You know, my grandma and grandpa built the town they lived in.
Grandpa used to be a stone mason, (and a contractor at that, so a free mason is not too far fetched), which I found out only after he died. I sometimes entertain myself imagining asking him about illuminati or even snooping through his science journals for any secret remarks. I fancy myself a detective and see him even possibly? playing along and sneaking some notes my way while openly denying any involvement. It’s funny how sweet and cultivating that bond is. Completely imaginary, yet it nurtures me the way I think grandpa would, if he had a chance. Or is it truly him sipping into me through the mark he left in the hearts of the people around me? His presence truly never goes away, it replenishes, just like his mushroom tea that used to stand by the kitchen window. Absolutely normal mushroom, no hallucinations or anything. When soaked, though, it would make the water taste like kvass. You’d drink some, put more water in, and the mushroom would replenish the flavor. You didn’t even have to change the mushroom! It was basically living in that water, and the “flavoring” was just a byproduct of that living (pee?). I loved that concept of never-ending almost-kvass (especially since I never had money for the real thing), and wondered if one can make a perpetual motion engine out of it (if it’s never ending?).

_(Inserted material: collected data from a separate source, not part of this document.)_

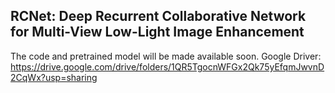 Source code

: ## RCNet: Deep Recurrent Collaborative Network for Multi-View Low-Light Image Enhancement
The code and pretrained model will be made available soon.
Google Driver: https://drive.google.com/drive/folders/1QR5TgocnWFGx2Qk75yEfqmJwvnD2CqWx?usp=sharing
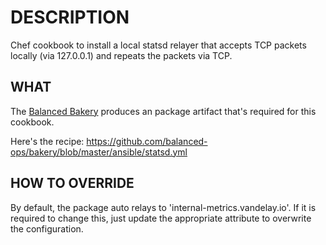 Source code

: # DESCRIPTION

Chef cookbook to install a local statsd relayer that accepts TCP packets locally (via 127.0.0.1) and repeats the packets via TCP.

## WHAT

The [Balanced Bakery](https://github.com/balanced-ops/bakery) produces an package artifact that's required for this cookbook.

Here's the recipe: https://github.com/balanced-ops/bakery/blob/master/ansible/statsd.yml

## HOW TO OVERRIDE

By default, the package auto relays to 'internal-metrics.vandelay.io'. If it is
required to change this, just update the appropriate attribute to overwrite the
configuration. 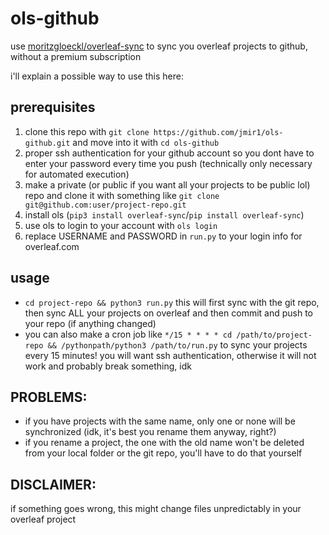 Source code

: # ols-github
use [moritzgloeckl/overleaf-sync](https://github.com/moritzgloeckl/overleaf-sync) to sync you overleaf projects to github, without a premium subscription  
  
i'll explain a possible way to use this here:
## prerequisites
1. clone this repo with ``git clone https://github.com/jmir1/ols-github.git`` and move into it with ``cd ols-github``
2. proper ssh authentication for your github account so you dont have to enter your password every time you push (technically only necessary for automated execution)
3. make a private (or public if you want all your projects to be public lol) repo and clone it with something like ``git clone git@github.com:user/project-repo.git``
5. install ols (``pip3 install overleaf-sync``/``pip install overleaf-sync``)
6. use ols to login to your account with ``ols login``
7. replace USERNAME and PASSWORD in ``run.py`` to your login info for overleaf.com
## usage
- ``cd project-repo && python3 run.py`` this will first sync with the git repo, then sync ALL your projects on overleaf and then commit and push to your repo (if anything changed)
- you can also make a cron job like ``*/15 * * * * cd /path/to/project-repo && /pythonpath/python3 /path/to/run.py`` to sync your projects every 15 minutes! you will want ssh authentication, otherwise it will not work and probably break something, idk
## PROBLEMS:
- if you have projects with the same name, only one or none will be synchronized (idk, it's best you rename them anyway, right?)
- if you rename a project, the one with the old name won't be deleted from your local folder or the git repo, you'll have to do that yourself
## DISCLAIMER:
if something goes wrong, this might change files unpredictably in your overleaf project
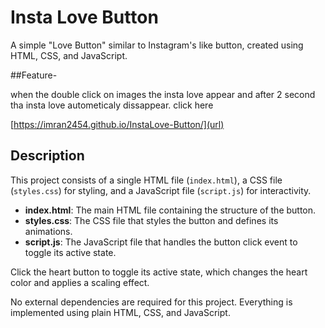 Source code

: # Insta Love Button

A simple "Love Button" similar to Instagram's like button, created using HTML, CSS, and JavaScript.

##Feature-

when the double click on images the insta love appear
and after 2 second tha insta love  autometicaly dissappear.
click here

[https://imran2454.github.io/InstaLove-Button/](url)

## Description

This project consists of a single HTML file (`index.html`), a CSS file (`styles.css`) for styling, and a JavaScript file (`script.js`) for interactivity.

- **index.html**: The main HTML file containing the structure of the button.
- **styles.css**: The CSS file that styles the button and defines its animations.
- **script.js**: The JavaScript file that handles the button click event to toggle its active state.

Click the heart button to toggle its active state, which changes the heart color and applies a scaling effect.

No external dependencies are required for this project. Everything is implemented using plain HTML, CSS, and JavaScript.

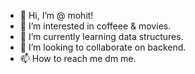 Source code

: - 👋 Hi, I’m @ mohit!
- 👀 I’m interested in coffeee & movies.
- 🌱 I’m currently learning data structures.
- 💞️ I’m looking to collaborate on backend.
- 📫 How to reach me dm me.

<!---
MMalik18/MMalik18 is a ✨ special ✨ repository because its `README.md` (this file) appears on your GitHub profile.
You can click the Preview link to take a look at your changes.
--->
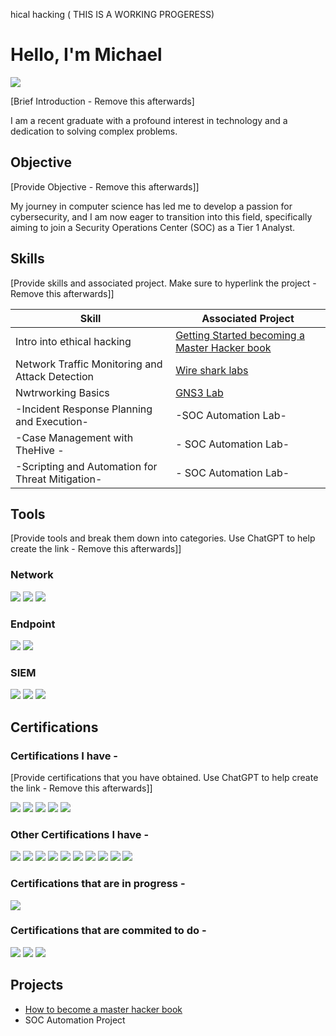 hical hacking ( THIS IS A WORKING PROGERESS)

# Hello, I'm Michael
<a href="https://www.linkedin.com/in/michael-john-nolan-"><img src="https://img.shields.io/badge/-LinkedIn-0072b1?&style=for-the-badge&logo=linkedin&logoColor=white" /></a>

[Brief Introduction - Remove this afterwards]

I am a recent graduate with a profound interest in technology and a dedication to solving complex problems.

## Objective
[Provide Objective - Remove this afterwards]]

My journey in computer science has led me to develop a passion for cybersecurity, and I am now eager to transition into this field, specifically aiming to join a Security Operations Center (SOC) as a Tier 1 Analyst.

## Skills
[Provide skills and associated project. Make sure to hyperlink the project - Remove this afterwards]]

| Skill                                         | Associated Project         |
|-----------------------------------------------|----------------------------|
| Intro into ethical hacking        | <a href="https://github.com/MichaelNolan80/Getting-Started/tree/main">Getting Started becoming a Master Hacker book</a>|
| Network Traffic Monitoring and Attack Detection | <a href="https://google.com">Wire shark labs</a>|
| Nwtrworking Basics      |  <a href="https://google.com">GNS3 Lab</a>|
| -Incident Response Planning and Execution-      | -SOC Automation Lab-|
| -Case Management with TheHive    -              |- SOC Automation Lab-|
| -Scripting and Automation for Threat Mitigation- |- SOC Automation Lab-|

## Tools
[Provide tools and break them down into categories. Use ChatGPT to help create the link - Remove this afterwards]]

### Network
<div>
    <img src="https://img.shields.io/badge/-Wireshark-1679A7?&style=for-the-badge&logo=Wireshark&logoColor=white" />
    <img src="https://img.shields.io/badge/-Suricata-EF3B2D?&style=for-the-badge&logo=Suricata&logoColor=white" />
    <img src="https://img.shields.io/badge/-Zeek-777BB4?&style=for-the-badge&logo=Zeek&logoColor=white" />
</div>

### Endpoint
<div>
    <img src="https://img.shields.io/badge/-Microsoft_Defender_for_Endpoint-00A4EF?&style=for-the-badge&logo=Microsoft&logoColor=white" />
    <img src="https://img.shields.io/badge/-Velociraptor-4B275F?&style=for-the-badge&logo=Velociraptor&logoColor=white" />
</div>

### SIEM
<div>
    <img src="https://img.shields.io/badge/-Microsoft_Sentinel-0078D4?&style=for-the-badge&logo=Microsoft&logoColor=white" />
    <img src="https://img.shields.io/badge/-Splunk-000000?&style=for-the-badge&logo=Splunk&logoColor=white" />
    <img src="https://img.shields.io/badge/-Elastic-005571?&style=for-the-badge&logo=Elastic&logoColor=white" />
</div>

## Certifications

### Certifications I have - 
[Provide certifications that you have obtained. Use ChatGPT to help create the link - Remove this afterwards]]
<div>
<img src="https://img.shields.io/badge/-Network%2B-007ACC?&style=for-the-badge&logo=CompTIA&logoColor=white" />
<img src="https://img.shields.io/badge/NCFE_Level_2_Principles_of_Cyber_Security-005F6A?&style=for-the-badge&logo=graduation-cap&logoColor=white" />
<img src="https://img.shields.io/badge/Google_Cybersecurity-4285F4?&style=for-the-badge&logo=google&logoColor=white" />
<img src="https://img.shields.io/badge/MikroTik_MTCNA-0061F2?&style=for-the-badge&logo=mikrotik&logoColor=white" />
<img src="https://img.shields.io/badge/MikroTik_MTCRE-0061F2?&style=for-the-badge&logo=mikrotik&logoColor=white" />
</div>


### Other Certifications I have - 

<div>
<img src="https://img.shields.io/badge/IPAF_1b-004B87?&style=for-the-badge&logo=graduation-cap&logoColor=white" />
<img src="https://img.shields.io/badge/IPAF_3b-004B87?&style=for-the-badge&logo=graduation-cap&logoColor=white" /> 
<img src="https://img.shields.io/badge/TTS1U_MATS_Rooftop_Worker_Safety_and_Access-FF6600?&style=for-the-badge&logo=people&logoColor=white" />
<img src="https://img.shields.io/badge/TSK4U_RF_Hazards-FF0000?&style=for-the-badge&logo=radio&logoColor=white" /> 
<img src="https://img.shields.io/badge/TTS2UR_MATS_Tower_Climbing_and_Rescue-FF4500?&style=for-the-badge&logo=mountain&logoColor=white" /> 
<img src="https://img.shields.io/badge/Qualsafe_Level_3_Award_in_Emergency_First_Aid_at_Work_(RQF)-32CD32?&style=for-the-badge&logo=first-aid&logoColor=white" /> 
<img src="https://img.shields.io/badge/NRSWA_O1_Signing_Lighting_Guarding-FFD700?&style=for-the-badge&logo=traffic-light&logoColor=white" /> 
<img src="https://img.shields.io/badge/S7_PIA_Sub_Duct_and_Cable_Installation_Underground-2E8B57?&style=for-the-badge&logo=build&logoColor=white"  /> 
<img src="https://img.shields.io/badge/SA002_Underground_Safety-00008B?&style=for-the-badge&logo=helmet-safety&logoColor=white" /> 

<img src="https://img.shields.io/badge/ENHANCED_DBS-1E90FF?&style=for-the-badge&logo=shield&logoColor=white" />
</div>


### Certifications that are in progress  - 

<div>
<img src="https://img.shields.io/badge/-Security%2B-FF0000?&style=for-the-badge&logo=CompTIA&logoColor=white" />

</div>

### Certifications that are commited to do  - 

<div>
 <img src="https://img.shields.io/badge/Certified_Ethical_Hacker_(CEH)-5A5A5A?&style=for-the-badge&logo=hackerrank&logoColor=white" />
 <img src="https://img.shields.io/badge/CompTIA_PenTest%2B-009CDE?&style=for-the-badge&logo=comptia&logoColor=white" />
 <img src="https://img.shields.io/badge/CompTIA_CySA%2B-009CDE?&style=for-the-badge&logo=comptia&logoColor=white" />
 
</div>

## Projects
- <a href="https://github.com/MichaelNolan80/Getting-Started/tree/main">How to become a master hacker book</a>
- SOC Automation Project
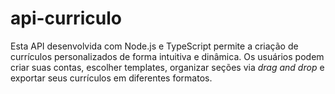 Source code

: # api-curriculo
Esta API desenvolvida com Node.js e TypeScript permite a criação de currículos personalizados de forma intuitiva e dinâmica. Os usuários podem criar suas contas, escolher templates, organizar seções via _drag and drop_ e exportar seus currículos em diferentes formatos. 
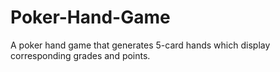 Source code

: # Poker-Hand-Game
A poker hand game that generates 5-card hands which display corresponding grades and points.
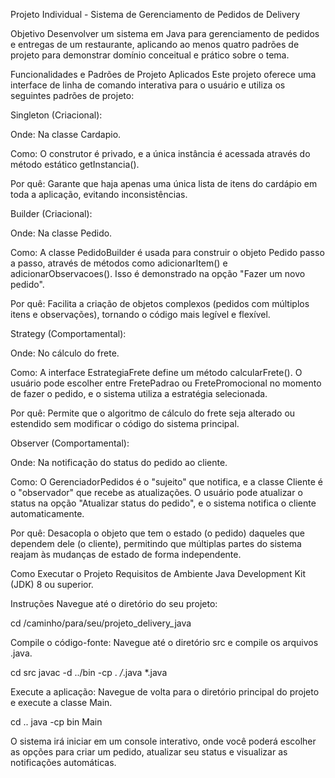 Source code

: Projeto Individual - Sistema de Gerenciamento de Pedidos de Delivery 

Objetivo
Desenvolver um sistema em Java para gerenciamento de pedidos e entregas de um restaurante, aplicando ao menos quatro padrões de projeto para demonstrar domínio conceitual e prático sobre o tema.

Funcionalidades e Padrões de Projeto Aplicados
Este projeto oferece uma interface de linha de comando interativa para o usuário e utiliza os seguintes padrões de projeto:

Singleton (Criacional):

Onde: Na classe Cardapio.

Como: O construtor é privado, e a única instância é acessada através do método estático getInstancia().

Por quê: Garante que haja apenas uma única lista de itens do cardápio em toda a aplicação, evitando inconsistências.

Builder (Criacional):

Onde: Na classe Pedido.

Como: A classe PedidoBuilder é usada para construir o objeto Pedido passo a passo, através de métodos como adicionarItem() e adicionarObservacoes(). Isso é demonstrado na opção "Fazer um novo pedido".

Por quê: Facilita a criação de objetos complexos (pedidos com múltiplos itens e observações), tornando o código mais legível e flexível.

Strategy (Comportamental):

Onde: No cálculo do frete.

Como: A interface EstrategiaFrete define um método calcularFrete(). O usuário pode escolher entre FretePadrao ou FretePromocional no momento de fazer o pedido, e o sistema utiliza a estratégia selecionada.

Por quê: Permite que o algoritmo de cálculo do frete seja alterado ou estendido sem modificar o código do sistema principal.

Observer (Comportamental):

Onde: Na notificação do status do pedido ao cliente.

Como: O GerenciadorPedidos é o "sujeito" que notifica, e a classe Cliente é o "observador" que recebe as atualizações. O usuário pode atualizar o status na opção "Atualizar status do pedido", e o sistema notifica o cliente automaticamente.

Por quê: Desacopla o objeto que tem o estado (o pedido) daqueles que dependem dele (o cliente), permitindo que múltiplas partes do sistema reajam às mudanças de estado de forma independente.

Como Executar o Projeto
Requisitos de Ambiente
Java Development Kit (JDK) 8 ou superior.

Instruções
Navegue até o diretório do seu projeto:

cd /caminho/para/seu/projeto_delivery_java

Compile o código-fonte:
Navegue até o diretório src e compile os arquivos .java.

cd src
javac -d ../bin -cp . */*.java *.java

Execute a aplicação:
Navegue de volta para o diretório principal do projeto e execute a classe Main.

cd ..
java -cp bin Main


O sistema irá iniciar em um console interativo, onde você poderá escolher as opções para criar um pedido, atualizar seu status e visualizar as notificações automáticas.
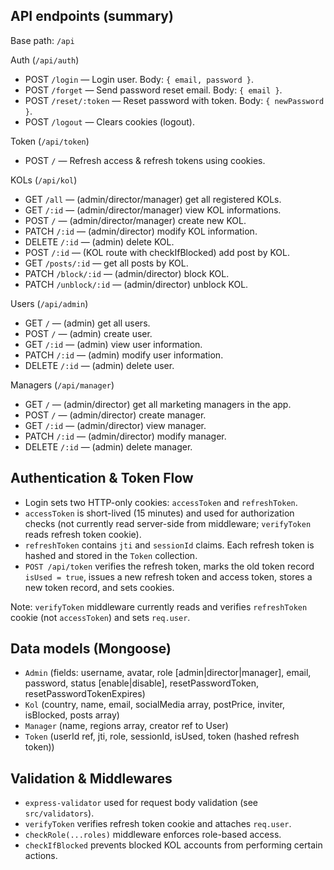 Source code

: ## API endpoints (summary)
Base path: `/api`

Auth (`/api/auth`)
- POST `/login` — Login user. Body: `{ email, password }`.
- POST `/forget` — Send password reset email. Body: `{ email }`.
- POST `/reset/:token` — Reset password with token. Body: `{ newPassword }`.
- POST `/logout` — Clears cookies (logout).

Token (`/api/token`)
- POST `/` — Refresh access & refresh tokens using cookies.

KOLs (`/api/kol`)
- GET `/all` — (admin/director/manager) get all registered KOLs.
- GET `/:id` — (admin/director/manager) view KOL informations.
- POST `/` — (admin/director/manager) create new KOL.
- PATCH `/:id` — (admin/director) modify KOL information.
- DELETE `/:id` — (admin) delete KOL.
- POST `/:id` — (KOL route with checkIfBlocked) add post by KOL.
- GET `/posts/:id` — get all posts by KOL.
- PATCH `/block/:id` — (admin/director) block KOL.
- PATCH `/unblock/:id` — (admin/director) unblock KOL.

Users (`/api/admin`)
- GET `/` — (admin) get all users.
- POST `/` — (admin) create user.
- GET `/:id` — (admin) view user information.
- PATCH `/:id` — (admin) modify user information.
- DELETE `/:id` — (admin) delete user.

Managers (`/api/manager`)
- GET `/` — (admin/director) get all marketing managers in the app.
- POST `/` — (admin/director) create manager.
- GET `/:id` — (admin/director) view manager.
- PATCH `/:id` — (admin/director) modify manager.
- DELETE `/:id` — (admin) delete manager.

## Authentication & Token Flow
- Login sets two HTTP-only cookies: `accessToken` and `refreshToken`.
- `accessToken` is short-lived (15 minutes) and used for authorization checks (not currently read server-side from middleware; `verifyToken` reads refresh token cookie).
- `refreshToken` contains `jti` and `sessionId` claims. Each refresh token is hashed and stored in the `Token` collection.
- `POST /api/token` verifies the refresh token, marks the old token record `isUsed = true`, issues a new refresh token and access token, stores a new token record, and sets cookies.

Note: `verifyToken` middleware currently reads and verifies `refreshToken` cookie (not `accessToken`) and sets `req.user`.

## Data models (Mongoose)
- `Admin` (fields: username, avatar, role [admin|director|manager], email, password, status [enable|disable], resetPasswordToken, resetPasswordTokenExpires)
- `Kol` (country, name, email, socialMedia array, postPrice, inviter, isBlocked, posts array)
- `Manager` (name, regions array, creator ref to User)
- `Token` (userId ref, jti, role, sessionId, isUsed, token (hashed refresh token))

## Validation & Middlewares
- `express-validator` used for request body validation (see `src/validators`).
- `verifyToken` verifies refresh token cookie and attaches `req.user`.
- `checkRole(...roles)` middleware enforces role-based access.
- `checkIfBlocked` prevents blocked KOL accounts from performing certain actions.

Grandpa died some 15 years ago, and now grandma is getting by on her own. I talk to her over the phone (or rather over the brittle skype-to-cell bond thing that apparently still exists these days), and she tells me the stories of her childhood, the struggles she’s gone through, and the world as it’s been before I came around. She pours the stories down the mic of her dial phone, through the cell towers to the skype centers (I imagine), where it’s re-molded to travel down the big thick wire under the ocean all the way to me, where I cradle those stories onto a piece of paper lying around that night. I take notes now, less I forget something and it’s gone forever.
When I think of her before the madness, before grandpa died, I imagine those hot summers she’d work in the fields, almost immune to the sunlight (or rather outsmarting it). I wonder if she learned from the sun the art of stinging – she’s got quite a sharp tongue. She’d work that soil, digging potatoes, taking them out one by one and into the buckets. And when the breeze came, it would swing the garlic grass with its tiny heads, not yet developed but fragrant. The breeze would make grandma turn and realize that the tall sunflowers turned away from her to catch that last glimpse of the sun. Did the days feel too short then?
I remember those canned peppers that dad loved. They grew only in that region, I guess, and grandma would use just the perfect brine I don’t know the recipe of. The peppers here are either too spicy or too mild or plain, and it’s growing into my life’s mission to find the right thing. Just like one day I’ll find that magic tea mushroom and make the ever-going engine, I’ll also find those peppers and bring them to dad to see that big smile on his face.
All that richness and life that soaked the fields, the smiles, the walls, it must still be there somewhere, it can’t just disappear, dissolve in this gore and chaos. I’m sure it’s hiding somewhere, behind the gooseberry bushes in our backyard, in the branches of the cherry tree I could never climb, in the soil depleted by sunflowers, or in those potatoes that nobody dug up that last summer. I hope some piglets got to those potatoes, sensing grandma’s love that would nurture and protect them through the minefields and airstrikes in the months to come.